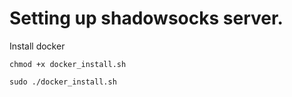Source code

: # Setting up shadowsocks server. 

Install docker

`chmod +x docker_install.sh`

`sudo ./docker_install.sh`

*-*-*

_Problem to solve_
Each entry should be copied exactly as written, though any pictures stay out.

_Answer space_
Source code

: # Setting up shadowsocks server. 

Install docker

`chmod +x docker_install.sh`

`sudo ./docker_install.sh`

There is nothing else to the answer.